### [DESCRIPTION OF THE TASK]
Your response should consist of the records, reproduced exactly.

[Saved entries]
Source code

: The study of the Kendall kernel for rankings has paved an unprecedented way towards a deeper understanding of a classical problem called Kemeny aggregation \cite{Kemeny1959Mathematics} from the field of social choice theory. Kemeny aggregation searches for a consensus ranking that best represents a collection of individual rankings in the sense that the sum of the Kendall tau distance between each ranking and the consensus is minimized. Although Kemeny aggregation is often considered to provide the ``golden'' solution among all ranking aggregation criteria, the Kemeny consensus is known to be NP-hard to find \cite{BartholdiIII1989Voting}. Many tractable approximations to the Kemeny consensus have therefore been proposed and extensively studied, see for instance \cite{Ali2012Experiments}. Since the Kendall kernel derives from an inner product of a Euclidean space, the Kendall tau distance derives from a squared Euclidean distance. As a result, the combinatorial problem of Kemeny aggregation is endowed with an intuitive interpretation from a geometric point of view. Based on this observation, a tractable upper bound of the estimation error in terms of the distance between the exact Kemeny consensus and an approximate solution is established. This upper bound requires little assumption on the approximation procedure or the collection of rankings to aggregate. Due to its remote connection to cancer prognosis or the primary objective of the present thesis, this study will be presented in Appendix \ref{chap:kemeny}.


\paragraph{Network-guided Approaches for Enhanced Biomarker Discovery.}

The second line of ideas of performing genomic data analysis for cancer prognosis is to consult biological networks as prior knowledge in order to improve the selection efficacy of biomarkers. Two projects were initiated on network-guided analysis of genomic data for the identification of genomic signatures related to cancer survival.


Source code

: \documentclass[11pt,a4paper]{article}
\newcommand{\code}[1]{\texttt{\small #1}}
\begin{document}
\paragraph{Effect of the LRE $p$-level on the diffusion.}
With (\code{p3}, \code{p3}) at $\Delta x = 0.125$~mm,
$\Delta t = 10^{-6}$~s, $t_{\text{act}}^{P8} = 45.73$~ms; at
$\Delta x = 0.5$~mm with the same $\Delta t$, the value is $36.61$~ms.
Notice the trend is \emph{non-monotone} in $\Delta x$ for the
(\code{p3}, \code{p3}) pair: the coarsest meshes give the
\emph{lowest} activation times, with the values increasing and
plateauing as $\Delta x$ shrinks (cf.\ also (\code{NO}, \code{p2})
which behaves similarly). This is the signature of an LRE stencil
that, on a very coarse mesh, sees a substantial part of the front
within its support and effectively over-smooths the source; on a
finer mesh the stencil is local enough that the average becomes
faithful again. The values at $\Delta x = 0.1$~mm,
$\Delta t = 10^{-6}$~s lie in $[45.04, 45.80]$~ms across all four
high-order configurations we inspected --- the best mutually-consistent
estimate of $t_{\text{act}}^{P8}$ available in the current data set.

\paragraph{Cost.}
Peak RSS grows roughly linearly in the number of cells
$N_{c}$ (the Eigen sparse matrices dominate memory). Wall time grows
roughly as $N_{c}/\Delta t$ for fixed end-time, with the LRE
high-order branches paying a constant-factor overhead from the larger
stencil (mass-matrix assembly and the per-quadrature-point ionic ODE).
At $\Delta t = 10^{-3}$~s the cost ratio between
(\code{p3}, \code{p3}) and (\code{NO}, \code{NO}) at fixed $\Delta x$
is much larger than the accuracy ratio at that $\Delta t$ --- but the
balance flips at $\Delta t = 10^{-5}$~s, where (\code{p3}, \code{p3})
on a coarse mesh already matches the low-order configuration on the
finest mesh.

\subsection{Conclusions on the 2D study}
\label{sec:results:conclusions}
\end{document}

### [RESPONSE TO THE EXERCISE]
Source code

: The study of the Kendall kernel for rankings has paved an unprecedented way towards a deeper understanding of a classical problem called Kemeny aggregation \cite{Kemeny1959Mathematics} from the field of social choice theory. Kemeny aggregation searches for a consensus ranking that best represents a collection of individual rankings in the sense that the sum of the Kendall tau distance between each ranking and the consensus is minimized. Although Kemeny aggregation is often considered to provide the ``golden'' solution among all ranking aggregation criteria, the Kemeny consensus is known to be NP-hard to find \cite{BartholdiIII1989Voting}. Many tractable approximations to the Kemeny consensus have therefore been proposed and extensively studied, see for instance \cite{Ali2012Experiments}. Since the Kendall kernel derives from an inner product of a Euclidean space, the Kendall tau distance derives from a squared Euclidean distance. As a result, the combinatorial problem of Kemeny aggregation is endowed with an intuitive interpretation from a geometric point of view. Based on this observation, a tractable upper bound of the estimation error in terms of the distance between the exact Kemeny consensus and an approximate solution is established. This upper bound requires little assumption on the approximation procedure or the collection of rankings to aggregate. Due to its remote connection to cancer prognosis or the primary objective of the present thesis, this study will be presented in Appendix \ref{chap:kemeny}.


\paragraph{Network-guided Approaches for Enhanced Biomarker Discovery.}

The second line of ideas of performing genomic data analysis for cancer prognosis is to consult biological networks as prior knowledge in order to improve the selection efficacy of biomarkers. Two projects were initiated on network-guided analysis of genomic data for the identification of genomic signatures related to cancer survival.


Source code

: \documentclass[11pt,a4paper]{article}
\newcommand{\code}[1]{\texttt{\small #1}}
\begin{document}
\paragraph{Effect of the LRE $p$-level on the diffusion.}
With (\code{p3}, \code{p3}) at $\Delta x = 0.125$~mm,
$\Delta t = 10^{-6}$~s, $t_{\text{act}}^{P8} = 45.73$~ms; at
$\Delta x = 0.5$~mm with the same $\Delta t$, the value is $36.61$~ms.
Notice the trend is \emph{non-monotone} in $\Delta x$ for the
(\code{p3}, \code{p3}) pair: the coarsest meshes give the
\emph{lowest} activation times, with the values increasing and
plateauing as $\Delta x$ shrinks (cf.\ also (\code{NO}, \code{p2})
which behaves similarly). This is the signature of an LRE stencil
that, on a very coarse mesh, sees a substantial part of the front
within its support and effectively over-smooths the source; on a
finer mesh the stencil is local enough that the average becomes
faithful again. The values at $\Delta x = 0.1$~mm,
$\Delta t = 10^{-6}$~s lie in $[45.04, 45.80]$~ms across all four
high-order configurations we inspected --- the best mutually-consistent
estimate of $t_{\text{act}}^{P8}$ available in the current data set.

\paragraph{Cost.}
Peak RSS grows roughly linearly in the number of cells
$N_{c}$ (the Eigen sparse matrices dominate memory). Wall time grows
roughly as $N_{c}/\Delta t$ for fixed end-time, with the LRE
high-order branches paying a constant-factor overhead from the larger
stencil (mass-matrix assembly and the per-quadrature-point ionic ODE).
At $\Delta t = 10^{-3}$~s the cost ratio between
(\code{p3}, \code{p3}) and (\code{NO}, \code{NO}) at fixed $\Delta x$
is much larger than the accuracy ratio at that $\Delta t$ --- but the
balance flips at $\Delta t = 10^{-5}$~s, where (\code{p3}, \code{p3})
on a coarse mesh already matches the low-order configuration on the
finest mesh.

\subsection{Conclusions on the 2D study}
\label{sec:results:conclusions}
\end{document}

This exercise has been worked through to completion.